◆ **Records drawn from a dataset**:

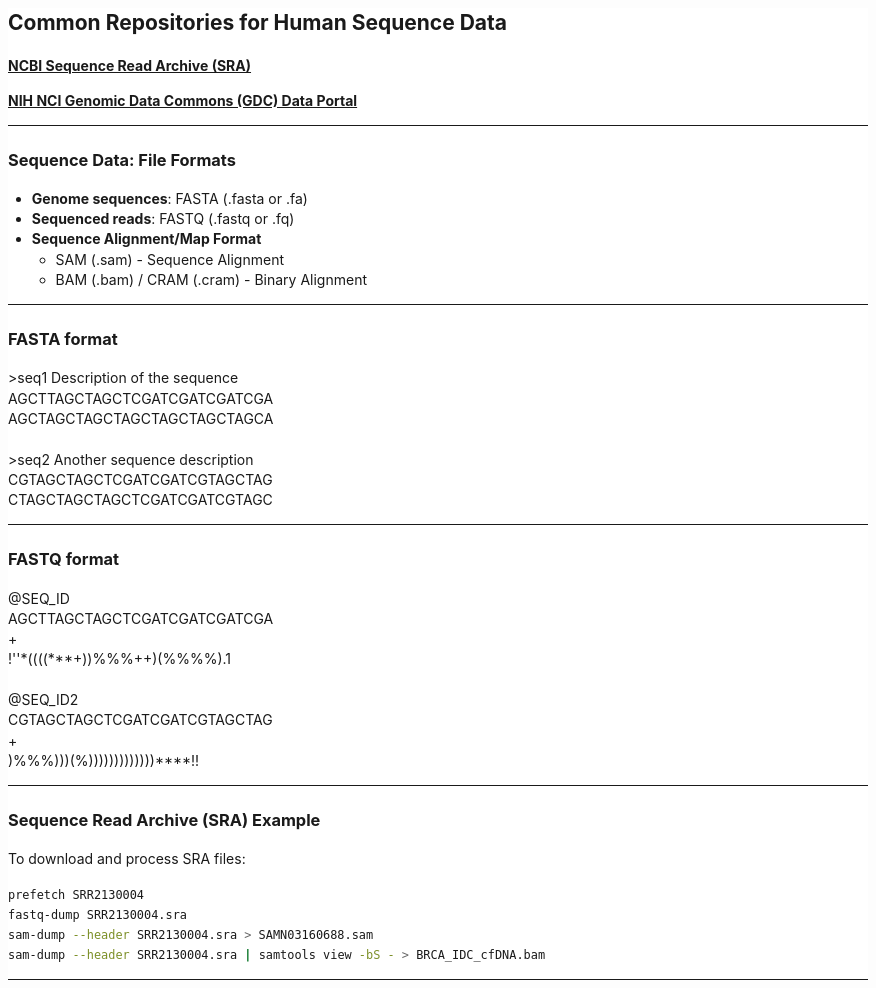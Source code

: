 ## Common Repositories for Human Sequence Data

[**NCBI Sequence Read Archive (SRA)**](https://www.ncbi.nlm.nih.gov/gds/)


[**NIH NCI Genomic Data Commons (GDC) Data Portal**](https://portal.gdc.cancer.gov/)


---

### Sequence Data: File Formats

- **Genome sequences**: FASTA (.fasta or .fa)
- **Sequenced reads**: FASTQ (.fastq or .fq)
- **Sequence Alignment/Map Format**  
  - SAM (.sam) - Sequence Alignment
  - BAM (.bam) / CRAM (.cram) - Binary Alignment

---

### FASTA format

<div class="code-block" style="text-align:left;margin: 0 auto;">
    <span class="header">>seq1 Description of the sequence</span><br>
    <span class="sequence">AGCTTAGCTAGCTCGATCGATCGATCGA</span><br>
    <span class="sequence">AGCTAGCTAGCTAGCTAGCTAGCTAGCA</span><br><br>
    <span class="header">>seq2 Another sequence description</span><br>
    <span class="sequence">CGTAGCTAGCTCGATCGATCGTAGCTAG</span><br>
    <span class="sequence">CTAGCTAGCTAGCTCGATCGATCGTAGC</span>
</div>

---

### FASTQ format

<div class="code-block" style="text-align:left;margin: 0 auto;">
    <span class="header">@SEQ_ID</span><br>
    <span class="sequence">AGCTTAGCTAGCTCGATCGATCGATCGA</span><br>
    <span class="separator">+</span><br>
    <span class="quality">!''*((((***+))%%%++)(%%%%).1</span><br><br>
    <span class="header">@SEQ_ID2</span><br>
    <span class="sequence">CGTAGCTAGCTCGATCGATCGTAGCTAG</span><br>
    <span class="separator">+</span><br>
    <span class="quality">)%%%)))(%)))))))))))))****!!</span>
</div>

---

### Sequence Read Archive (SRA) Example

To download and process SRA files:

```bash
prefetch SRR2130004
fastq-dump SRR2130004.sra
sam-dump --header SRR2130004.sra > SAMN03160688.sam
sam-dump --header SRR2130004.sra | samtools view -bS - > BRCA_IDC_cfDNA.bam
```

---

...

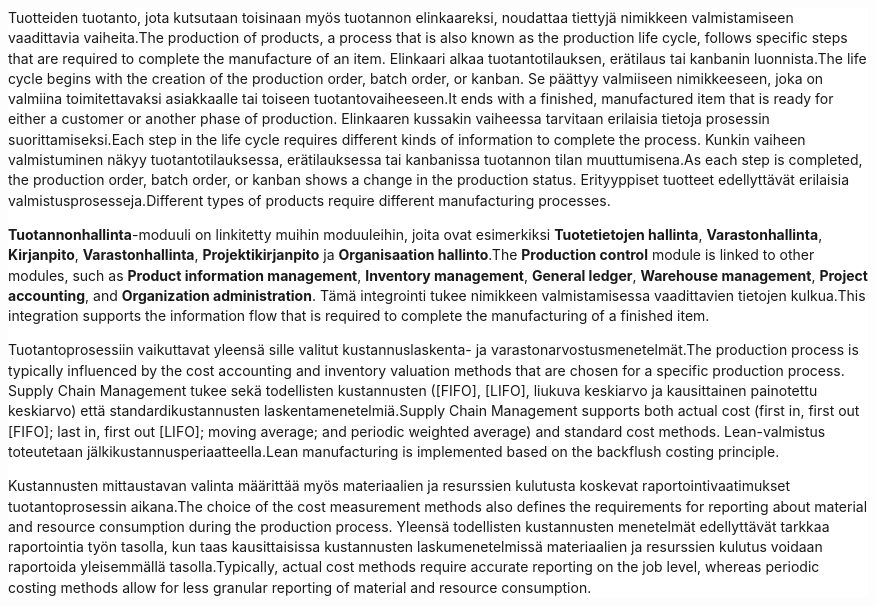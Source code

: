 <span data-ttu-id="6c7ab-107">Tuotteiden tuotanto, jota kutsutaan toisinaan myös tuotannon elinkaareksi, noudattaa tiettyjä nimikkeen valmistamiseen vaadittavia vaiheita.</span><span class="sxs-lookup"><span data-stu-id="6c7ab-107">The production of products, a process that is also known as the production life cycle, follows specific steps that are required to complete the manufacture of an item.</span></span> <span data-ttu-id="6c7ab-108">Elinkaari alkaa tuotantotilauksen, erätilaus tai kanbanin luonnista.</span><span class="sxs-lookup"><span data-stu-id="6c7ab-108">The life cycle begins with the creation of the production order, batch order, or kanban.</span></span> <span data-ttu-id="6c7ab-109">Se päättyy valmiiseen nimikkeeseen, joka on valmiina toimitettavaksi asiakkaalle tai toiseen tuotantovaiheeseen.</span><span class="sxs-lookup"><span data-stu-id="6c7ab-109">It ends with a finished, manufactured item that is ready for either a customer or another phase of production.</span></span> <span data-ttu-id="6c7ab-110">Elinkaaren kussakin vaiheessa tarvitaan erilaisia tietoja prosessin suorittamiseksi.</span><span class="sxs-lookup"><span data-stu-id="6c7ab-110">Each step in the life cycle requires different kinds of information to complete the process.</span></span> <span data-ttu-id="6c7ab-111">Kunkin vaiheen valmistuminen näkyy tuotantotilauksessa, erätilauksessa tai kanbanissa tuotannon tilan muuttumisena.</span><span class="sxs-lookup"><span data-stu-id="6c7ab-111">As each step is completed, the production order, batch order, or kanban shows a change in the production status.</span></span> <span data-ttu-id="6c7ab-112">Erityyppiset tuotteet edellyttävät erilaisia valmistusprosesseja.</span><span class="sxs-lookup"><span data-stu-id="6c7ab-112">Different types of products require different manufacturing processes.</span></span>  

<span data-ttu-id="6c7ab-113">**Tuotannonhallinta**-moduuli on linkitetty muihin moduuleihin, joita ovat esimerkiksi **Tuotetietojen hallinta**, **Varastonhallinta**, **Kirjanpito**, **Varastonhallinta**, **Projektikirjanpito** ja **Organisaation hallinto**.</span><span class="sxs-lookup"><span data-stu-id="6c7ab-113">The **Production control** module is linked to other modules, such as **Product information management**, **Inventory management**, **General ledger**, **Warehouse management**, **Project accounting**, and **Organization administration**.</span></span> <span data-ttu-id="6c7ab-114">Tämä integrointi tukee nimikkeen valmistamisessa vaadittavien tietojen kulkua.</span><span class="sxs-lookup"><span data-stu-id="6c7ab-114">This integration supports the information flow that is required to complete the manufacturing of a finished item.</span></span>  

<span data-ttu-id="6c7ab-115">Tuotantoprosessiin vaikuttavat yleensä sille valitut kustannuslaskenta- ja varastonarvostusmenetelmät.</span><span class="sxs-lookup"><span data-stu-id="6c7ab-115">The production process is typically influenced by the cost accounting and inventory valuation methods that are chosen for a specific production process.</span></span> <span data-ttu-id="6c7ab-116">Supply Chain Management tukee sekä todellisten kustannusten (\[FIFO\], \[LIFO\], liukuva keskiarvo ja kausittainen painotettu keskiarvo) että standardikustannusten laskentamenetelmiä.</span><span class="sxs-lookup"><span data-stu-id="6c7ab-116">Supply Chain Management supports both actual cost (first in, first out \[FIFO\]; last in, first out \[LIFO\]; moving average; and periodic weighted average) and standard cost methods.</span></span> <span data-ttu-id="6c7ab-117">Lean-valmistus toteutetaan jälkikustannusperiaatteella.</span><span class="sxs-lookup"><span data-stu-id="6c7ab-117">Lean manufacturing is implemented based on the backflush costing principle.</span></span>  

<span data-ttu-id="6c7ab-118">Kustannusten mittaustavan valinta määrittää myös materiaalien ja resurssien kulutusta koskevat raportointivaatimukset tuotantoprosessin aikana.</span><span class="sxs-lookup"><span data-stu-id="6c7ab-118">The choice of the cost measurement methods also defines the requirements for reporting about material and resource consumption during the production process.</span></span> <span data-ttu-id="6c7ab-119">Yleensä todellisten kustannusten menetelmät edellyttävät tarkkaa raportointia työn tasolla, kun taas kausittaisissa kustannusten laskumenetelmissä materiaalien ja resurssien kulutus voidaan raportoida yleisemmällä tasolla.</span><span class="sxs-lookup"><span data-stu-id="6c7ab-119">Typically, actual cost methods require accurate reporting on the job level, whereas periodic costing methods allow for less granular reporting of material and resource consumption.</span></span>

--

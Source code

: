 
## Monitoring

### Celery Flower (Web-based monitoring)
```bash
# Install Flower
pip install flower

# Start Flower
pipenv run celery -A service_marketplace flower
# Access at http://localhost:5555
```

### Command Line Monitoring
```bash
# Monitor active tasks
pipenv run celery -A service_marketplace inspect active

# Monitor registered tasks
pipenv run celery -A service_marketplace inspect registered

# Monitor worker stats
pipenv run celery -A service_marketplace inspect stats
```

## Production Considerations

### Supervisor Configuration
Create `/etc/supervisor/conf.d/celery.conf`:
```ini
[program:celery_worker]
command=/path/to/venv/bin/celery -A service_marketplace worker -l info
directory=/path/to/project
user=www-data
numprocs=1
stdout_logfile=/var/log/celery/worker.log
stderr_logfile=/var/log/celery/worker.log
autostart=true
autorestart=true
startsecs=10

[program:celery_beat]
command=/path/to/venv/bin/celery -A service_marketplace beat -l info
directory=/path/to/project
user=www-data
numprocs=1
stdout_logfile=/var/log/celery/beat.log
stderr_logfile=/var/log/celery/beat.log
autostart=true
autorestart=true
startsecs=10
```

◆ **HOW TO COMPLETE THIS TASK**: Retype exactly the lines of the data above that fall between the line with "[**NCBI Sequence Read" and the line with "- **Genome sequences**: FASTA (.fasta or .fa)", inclusive, and add nothing.

◆ **RESULT OF THIS EXERCISE**:
[**NCBI Sequence Read Archive (SRA)**](https://www.ncbi.nlm.nih.gov/gds/)


[**NIH NCI Genomic Data Commons (GDC) Data Portal**](https://portal.gdc.cancer.gov/)


---

### Sequence Data: File Formats

- **Genome sequences**: FASTA (.fasta or .fa)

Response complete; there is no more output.